Many MENA countries have adopted various policies in this regard. For some, the responses to the campaigns are also an avenue to strengthen their regional influence, while to others they offer a means to develop their foreign policies in line with the demands of the 21st century. A third response has been to attribute mis- and disinformation campaigns to conspiracies aimed at weakening societies and turning people against their rulers.  

The adverse impacts of the spread of mis- and disinformation relate not only to the extent to which a country is exposed to them, but also to the level of awareness among digital platform users of the risks of engaging with misleading information. This is perhaps the most crucial dimension, as the general rule for measuring the success of a mis- or disinformation campaign resides in the response it meets among target audiences and the changes it produces in their ideas, attitudes, and behaviours.

While governments are the most affected by the adverse impacts of mis- and disinformation campaigns and are also the main parties responsible for countering them, they alone are unable to keep pace with the quantum leaps in the spread of mis- and disinformation made possible by the proliferation and increasing power of AI applications, which are making the processes of tackling this threat increasingly complex.
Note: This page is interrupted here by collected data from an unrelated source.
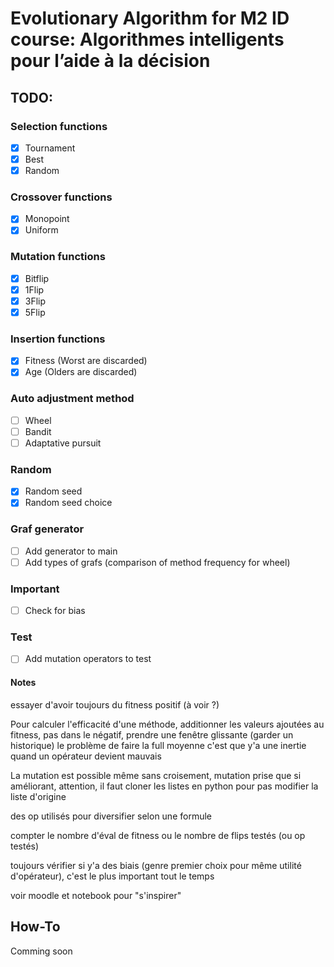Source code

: # Evolutionary Algorithm for M2 ID course: Algorithmes intelligents pour l’aide à la décision

## TODO:
### Selection functions
- [X] Tournament
- [X] Best
- [X] Random

### Crossover functions
- [X] Monopoint
- [X] Uniform

### Mutation functions
- [X] Bitflip
- [X] 1Flip
- [X] 3Flip
- [X] 5Flip

### Insertion functions
- [X] Fitness (Worst are discarded)
- [X] Age (Olders are discarded)

### Auto adjustment method
- [ ] Wheel
- [ ] Bandit
- [ ] Adaptative pursuit

### Random
- [X] Random seed
- [X] Random seed choice

### Graf generator
- [ ] Add generator to main
- [ ] Add types of grafs (comparison of method frequency for wheel)

### Important
- [ ] Check for bias

### Test
- [ ] Add mutation operators to test


#### Notes

essayer d'avoir toujours du fitness positif (à voir ?)

Pour calculer l'efficacité d'une méthode, additionner les valeurs ajoutées au fitness, pas dans le négatif, prendre une fenêtre glissante (garder un historique) le problème de faire la full moyenne c'est que y'a une inertie quand un opérateur devient mauvais

La mutation est possible même sans croisement, mutation prise que si améliorant, attention, il faut cloner les listes en python pour pas modifier la liste d'origine
 
des op utilisés pour diversifier selon une formule

compter le nombre d'éval de fitness ou le nombre de flips testés (ou op testés)

toujours vérifier si y'a des biais (genre premier choix pour même utilité d'opérateur), c'est le plus important tout le temps

voir moodle et notebook pour "s'inspirer"

## How-To
Comming soon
Other parties possess significant capacities and expertise they could contribute to the task. They include the tech firms that own the social media platforms through which so much mis- and disinformation is transmitted and the “influencers” who, wittingly or not, transmit misleading information to large numbers of followers.

Mis- and disinformation campaigns have become part of the new normal of the 21st century. If in the past states could be the main agents in such campaigns, today the players include individuals, private companies, multinationals, organised crime networks, and extremist and terrorist entities.

This new reality calls for effective policies based on a “whole society approach.” This is the best framework for organising a constructive partnership between the government and other key players in the lifecycle of disinformation campaigns from tech firms and individual influencers to research institutes and universities, media and news organisations, and civil society organisations.

Such policies should aim to achieve several main objectives, one being to raise awareness among those concerned with national security policymaking about the risks of disinformation. The second is to remedy the information deficiencies that have helped to create the space and environment conducive to the proliferation, allure, and influence of mis- and disinformation.

A third objective is to develop a social media governance system that strikes a balance between ensuring freedom of expression and the protection of national security. A fourth is to devise and implement programmes to educate the public about what mis- and disinformation is and the dangers of its spread or of participating in it.


The writer is director general of the Regional Expertise Centre for Combating Drugs and Crime at NAUSS.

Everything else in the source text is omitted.